Completing an application for post-secondary education is a process—an investment of time, money and energy. A commitment is required to present yourself effectively, so approach the application as an opportunity. Your application is a chance to focus on who you are and what you seek.

Know the application. Applications differ from school to school, but the following elements are common to most applications:

  • The Application Form: This is the basic form for providing your name, address and social security number. Be sure to fill it out neatly and completely. Many schools allow you to fill out an application online. Others accept the Common Application, a general application form used by over 150 independent colleges.
  • Application Fee: While many schools will waive their application fees if you are eligible, the cost can range from $25 to $60 and is nonrefundable. Check to be sure that you include your application fee with each application you submit.
  • Transcript: Your guidance counselors will complete this official document to report your coursework, grades and attendance record to admissions officers. As you consider your plans for senior year, evaluate your course of study and your academic goals as they will be reflected in this important part of your college application.
  • Standardized Test Scores: Be sure to have your SAT®, SAT Subject Tests™, and/or ACT scores reported to the colleges of your choice. Check the deadlines for registering for these exams so that you can submit your scores to your universities in a timely manner. Visit the College Resources section of this site for more information.
  • Letters of Recommendation: Pinpoint teachers who know you well, taught you recently, and will likely devote time to writing something specific to represent you. It is a good idea to provide teachers with a résumé of your experiences and a form with the specifics of the recommendation. Let them know when you need the letter and whether the letter should be given to you or mailed to the school. Explain to your teachers the particular program or goals you have identified at a specific school. Give teachers ample time to write the letter before it is due and remember to thank them!
  • Essay: This is the element that sets applicants apart in the minds of the admissions officers who try to assemble classes of unique individuals representing various experiences, locations and skills. A memorable essay is one of the best ways to reveal the true you.
  • Interview: Arrange an interview on campus or with an alumnus in your area to make a personal impression. Since most schools don't require an interview, this is an extra bonus to help you stand out. You'll want to be on time, look professional and speak thoughtfully.
  • Audition/Supplementary Material: If you are applying to a particular art program, an audition or portfolio may be required. Some schools welcome supplementary material, so sending original poetry, music or art may introduce your talent. Pick your best work. Ask teachers or artists to help you decide what to send. Read carefully to determine whether or not supplementary materials will be accepted. Don't provide, for example, an original score of your musical if the school isn't going to consider it.

Select schools that feel right for you. Each school or program you select should be one that you can see yourself attending. Keep the particular school or program in mind as you complete each application, considering why you feel that it is a fit for you. As you put together the pieces of an individual application, envision yourself at the school. This strategy might help you and the admissions officers determine if this school or program is a good match.

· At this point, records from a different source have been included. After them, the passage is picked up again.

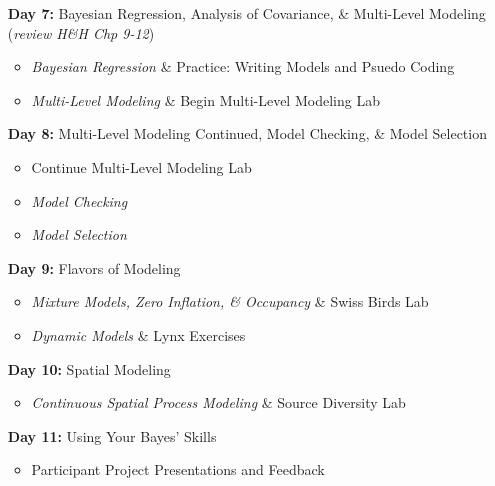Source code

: \documentclass[11pt]{article}
\begin{document}
\begin{enumerate}
\item[\textbf{Day 7:}] Bayesian Regression, Analysis of Covariance, \& Multi-Level Modeling (\emph{review H\&H Chp 9-12})
\begin{itemize}
\item \emph{Bayesian Regression} \& Practice: Writing Models and Psuedo Coding %
\item \emph{Multi-Level Modeling} \& Begin Multi-Level Modeling Lab  %
\end{itemize}


\item[\textbf{Day 8:}] Multi-Level Modeling Continued, Model Checking, \& Model Selection

\begin{itemize}
\item  Continue Multi-Level Modeling Lab %
\item \emph{Model Checking}%
\item \emph{Model Selection}%
\end{itemize}

\item[\textbf{Day 9:}] Flavors of Modeling

\begin{itemize}
\item \emph{Mixture Models, Zero Inflation, \& Occupancy} \& Swiss Birds Lab %
\item \emph{Dynamic Models} \& Lynx Exercises %
\end{itemize}

\newpage

\item[\textbf{Day 10:}] Spatial Modeling

\begin{itemize}
\item \emph{Continuous Spatial Process Modeling} \& Source Diversity Lab%
\end{itemize}

\item[\textbf{Day 11:}] Using Your Bayes' Skills

\begin{itemize}
\item Participant Project Presentations and Feedback 
\end{itemize}

\end{enumerate}
\end{document}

Plan to meet your deadlines. Pacing yourself is an important strategy. Give yourself a realistic timeline when creating a schedule for yourself.

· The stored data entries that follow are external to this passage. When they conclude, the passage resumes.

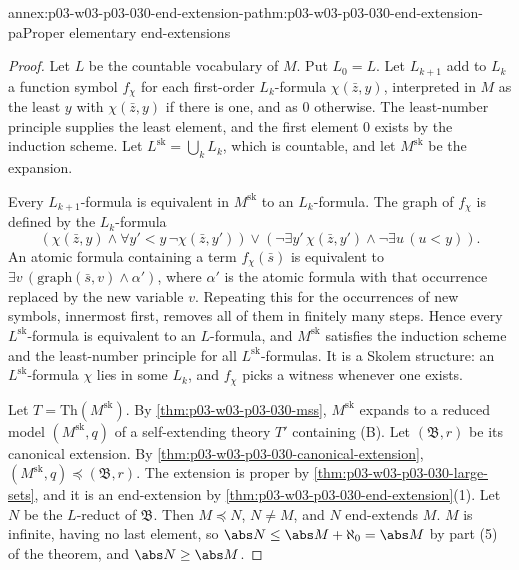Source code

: \begin{annexitem}{annex:p03-w03-p03-030-end-extension-pa}{thm:p03-w03-p03-030-end-extension-pa}{Proper elementary end-extensions}
\begin{proof}
Let \(L\) be the countable vocabulary of \(M\).  Put \(L_0=L\).  Let
\(L_{k+1}\) add to \(L_k\) a function symbol \(f_\chi\) for each first-order
\(L_k\)-formula \(\chi(\bar z,y)\), interpreted in \(M\) as the least \(y\)
with \(\chi(\bar z,y)\) if there is one, and as \(0\) otherwise.  The
least-number principle supplies the least element, and the first element
\(0\) exists by the induction scheme.  Let \(L^{\mathrm{sk}}=\bigcup_kL_k\),
which is countable, and let \(M^{\mathrm{sk}}\) be the expansion.

Every \(L_{k+1}\)-formula is equivalent in \(M^{\mathrm{sk}}\) to an
\(L_k\)-formula.  The graph of \(f_\chi\) is defined by the \(L_k\)-formula
\[
 (\chi(\bar z,y)\wedge\forall y'<y\,\neg\chi(\bar z,y'))\vee
 (\neg\exists y'\,\chi(\bar z,y')\wedge\neg\exists u\,(u<y)).
\]
An atomic formula containing a term \(f_\chi(\bar s)\) is equivalent to
\(\exists v\,(\text{graph}(\bar s,v)\wedge\alpha')\), where \(\alpha'\) is the
atomic formula with that occurrence replaced by the new variable \(v\).
Repeating this for the occurrences of new symbols, innermost first, removes
all of them in finitely many steps.  Hence every \(L^{\mathrm{sk}}\)-formula
is equivalent to an \(L\)-formula, and \(M^{\mathrm{sk}}\) satisfies the
induction scheme and the least-number principle for all
\(L^{\mathrm{sk}}\)-formulas.  It is a Skolem structure: an
\(L^{\mathrm{sk}}\)-formula \(\chi\) lies in some \(L_k\), and \(f_\chi\) picks
a witness whenever one exists.

Let \(T=\mathrm{Th}(M^{\mathrm{sk}})\).  By
\cref{thm:p03-w03-p03-030-mss}, \(M^{\mathrm{sk}}\) expands to a reduced model
\((M^{\mathrm{sk}},q)\) of a self-extending theory \(T'\) containing (B).
Let \((\mathfrak B,r)\) be its canonical extension.  By
\cref{thm:p03-w03-p03-030-canonical-extension},
\((M^{\mathrm{sk}},q)\preccurlyeq(\mathfrak B,r)\).  The extension is proper
by \cref{thm:p03-w03-p03-030-large-sets}, and it is an end-extension by
\cref{thm:p03-w03-p03-030-end-extension}(1).  Let \(N\) be the \(L\)-reduct of
\(\mathfrak B\).  Then \(M\preccurlyeq N\), \(N\ne M\), and \(N\) end-extends
\(M\).  \(M\) is infinite, having no last element, so \(\abs
N\le\abs M+\aleph_0=\abs M\) by part (5) of the theorem, and \(\abs N\ge\abs
M\).
\end{proof}
\end{annexitem}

  • Create a plan of attack. Maybe you want to dive head-first into the application with the earliest deadline or begin with your first-choice school. Whatever you decide, be sure that you remain on top of the required dates of submission—not just for the application but also for test scores, letters of recommendation, etc.
  • Invest in a calendar that you can post above your desk, in your locker or somewhere prominent to keep you on track to completing requirements on time. Write down important dates for each school. Try color coding the dates according to school or application requirements. For example, you might write deadlines for letters of recommendation in green and dates for test registration in purple or you may record all application deadlines for one school in red and for another in blue.

Use the application as a chance to present yourself on paper. The application process gives you the opportunity to identify your valuable high school accomplishments. Be specific about your leadership roles and significant contributions to an area of interest. Whether you were president of the student body, editor-in-chief of the newspaper, an accomplished athlete, or a volunteer organizer, emphasize how your experience inspired or influenced you.

Remember the housekeeping details. Take the time to be sure that the details are not overlooked. (Did you sign the application? You didn't put the wrong check in the envelope, did you?) Also be sure to proofread your application and essay with care. The spelling check feature on your computer won't notice if you have aspirations to attend an Ivory League school. Be sure that each piece of your application is polished.